# LR mobile to Facebook very low res. Why?



## dave_bass5 (Dec 4, 2016)

Ok, so i love the fact that i can load my raw files on my iPad Pro and use LR to edit them.
If i export as a JPG to the Photo app and upload to FB then i see a slight drop in IQ, but If i go from LR direct to FB the IQ is appalling. 
I know FB gets a lot of blame for everything, but if i can upload from my ipad to FB without much loss, why am i getting a huge hit going direct from the app that is making the JPGs in the first place?
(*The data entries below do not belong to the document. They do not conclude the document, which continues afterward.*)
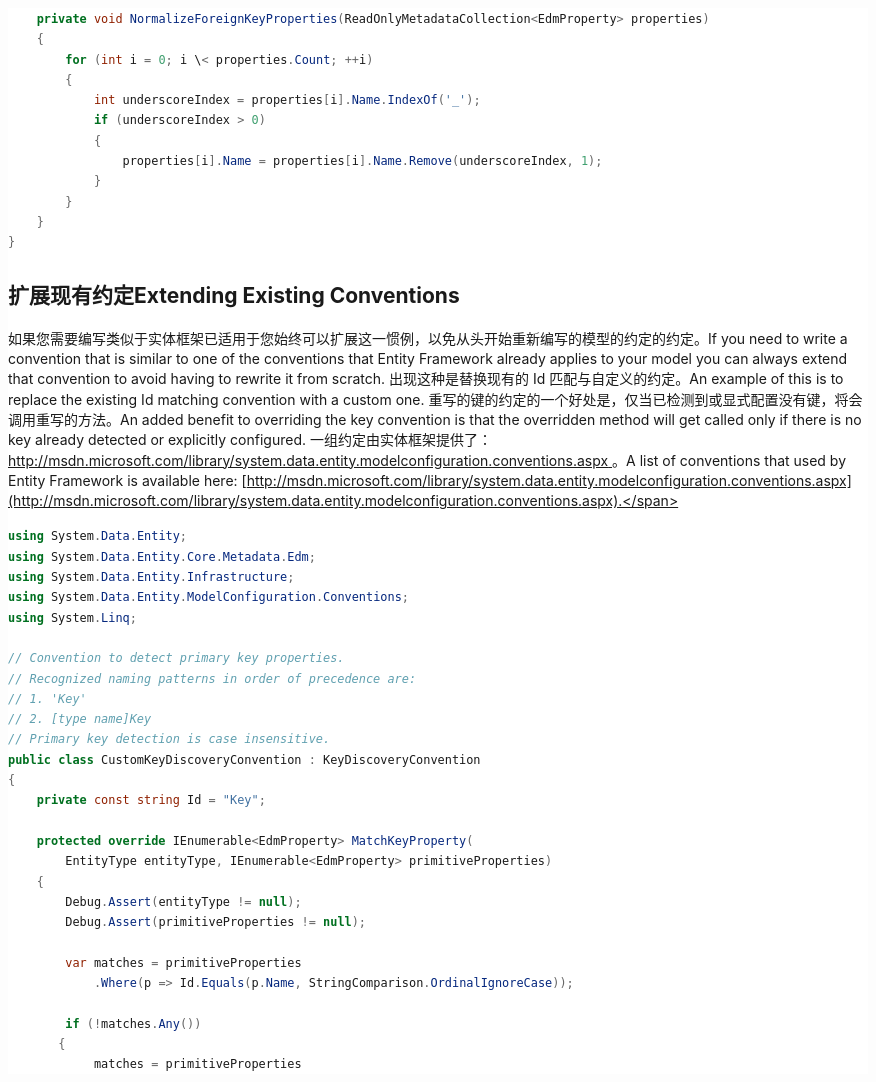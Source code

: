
 ``` csharp
    private void NormalizeForeignKeyProperties(ReadOnlyMetadataCollection<EdmProperty> properties)
    {
        for (int i = 0; i \< properties.Count; ++i)
        {
            int underscoreIndex = properties[i].Name.IndexOf('_');
            if (underscoreIndex > 0)
            {
                properties[i].Name = properties[i].Name.Remove(underscoreIndex, 1);
            }                 
        }
    }
}
```  

## <a name="extending-existing-conventions"></a><span data-ttu-id="7ebb2-134">扩展现有约定</span><span class="sxs-lookup"><span data-stu-id="7ebb2-134">Extending Existing Conventions</span></span>   

<span data-ttu-id="7ebb2-135">如果您需要编写类似于实体框架已适用于您始终可以扩展这一惯例，以免从头开始重新编写的模型的约定的约定。</span><span class="sxs-lookup"><span data-stu-id="7ebb2-135">If you need to write a convention that is similar to one of the conventions that Entity Framework already applies to your model you can always extend that convention to avoid having to rewrite it from scratch.</span></span>  <span data-ttu-id="7ebb2-136">出现这种是替换现有的 Id 匹配与自定义的约定。</span><span class="sxs-lookup"><span data-stu-id="7ebb2-136">An example of this is to replace the existing Id matching convention with a custom one.</span></span>   <span data-ttu-id="7ebb2-137">重写的键的约定的一个好处是，仅当已检测到或显式配置没有键，将会调用重写的方法。</span><span class="sxs-lookup"><span data-stu-id="7ebb2-137">An added benefit to overriding the key convention is that the overridden method will get called only if there is no key already detected or explicitly configured.</span></span> <span data-ttu-id="7ebb2-138">一组约定由实体框架提供了： [ http://msdn.microsoft.com/library/system.data.entity.modelconfiguration.conventions.aspx ](http://msdn.microsoft.com/library/system.data.entity.modelconfiguration.conventions.aspx)。</span><span class="sxs-lookup"><span data-stu-id="7ebb2-138">A list of conventions that used by Entity Framework is available here: [http://msdn.microsoft.com/library/system.data.entity.modelconfiguration.conventions.aspx](http://msdn.microsoft.com/library/system.data.entity.modelconfiguration.conventions.aspx).</span></span>  

``` csharp
using System.Data.Entity;
using System.Data.Entity.Core.Metadata.Edm;
using System.Data.Entity.Infrastructure;
using System.Data.Entity.ModelConfiguration.Conventions;
using System.Linq;  

// Convention to detect primary key properties.
// Recognized naming patterns in order of precedence are:
// 1. 'Key'
// 2. [type name]Key
// Primary key detection is case insensitive.
public class CustomKeyDiscoveryConvention : KeyDiscoveryConvention
{
    private const string Id = "Key";

    protected override IEnumerable<EdmProperty> MatchKeyProperty(
        EntityType entityType, IEnumerable<EdmProperty> primitiveProperties)
    {
        Debug.Assert(entityType != null);
        Debug.Assert(primitiveProperties != null);

        var matches = primitiveProperties
            .Where(p => Id.Equals(p.Name, StringComparison.OrdinalIgnoreCase));

        if (!matches.Any())
       {
            matches = primitiveProperties
```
Getting very frustrated about how long winded all this is getting. I have a "pro" app that doesn't seem to meet the pro standards by the looks of it. At the moment im having to save the images first, and upload them as a second process. Not a good work flow. Ive tried most things, including max size and a size that FB shouldn't be messing too much with (and isnt if i upload from the Photo app).

Any one care to shared some light on this?

Dave.


----------



## dave_bass5 (Jan 19, 2017)

Has this been fixed yet?


----------



## clee01l (Jan 19, 2017)

Dave, Welcome to the forum.  I'm sorry that your initial post got missed during the holidays.  

I don't see any loss in IQ when I Publish a photo to FB.  I don't use the OEM Publish Service that shipped w/ LR I use a plugin that Jeffrey Freidl offers.  It has more bells & whistles that the one that come with LR.  Still the same  quality controls are available in both.   FB limits the size of the image to 2048px on the long edge.  This is an improvement over earlier limits.  However, I see that the default size limit in the OEM FB plugin is 960px (which results in a serious reduction in quality.)   You can modify the "Image Sizing" section to resize to a long edge of 2048 px.   You can also increase the JPEG compression quality setting to 84 (it defaults to 60).  While 60 is adequate for web viewing, 84 seems to be the highest compression setting that FB allows.


----------



## bob chadwick (Jan 19, 2017)

I use the Freidl plugin also with no problems.


----------



## dave_bass5 (Jan 23, 2017)

So do i, on my desktop version


----------



## LouieSherwin (Jan 23, 2017)

I believe that Dave's question was about sharing an image directly from LR Mobile to Facebook not through a Publish service on his desktop. 

-louie


----------



## dave_bass5 (Oct 18, 2017)

So still no fix for this? New update today and still have the same issue (also with Instgram). Ive also noticed that image sizes are being reduced when posting directly from LRM. Same export settings but save to camera roll first, and then uploading gives a larger image. 

I wonder if anyone at Adobe has an IOS device. Doesn't look like it.


----------



## ianm (Oct 26, 2017)

Dave I see exactly the same. Glad you asked the question as I was just about to post. Image upload  quality directly from the mobile app is atrocious to Facebook. Unusable. 



Sent from my iPhone using Tapatalk Pro


----------



## dave_bass5 (Nov 7, 2017)

Well i asked so long ago i dont expect an answer (ive asked on the official Apple forums as well).
Im still convinced its not Adobe's issue though, as ive seen the same issue if i upload from the Photo's app using the FB app.


----------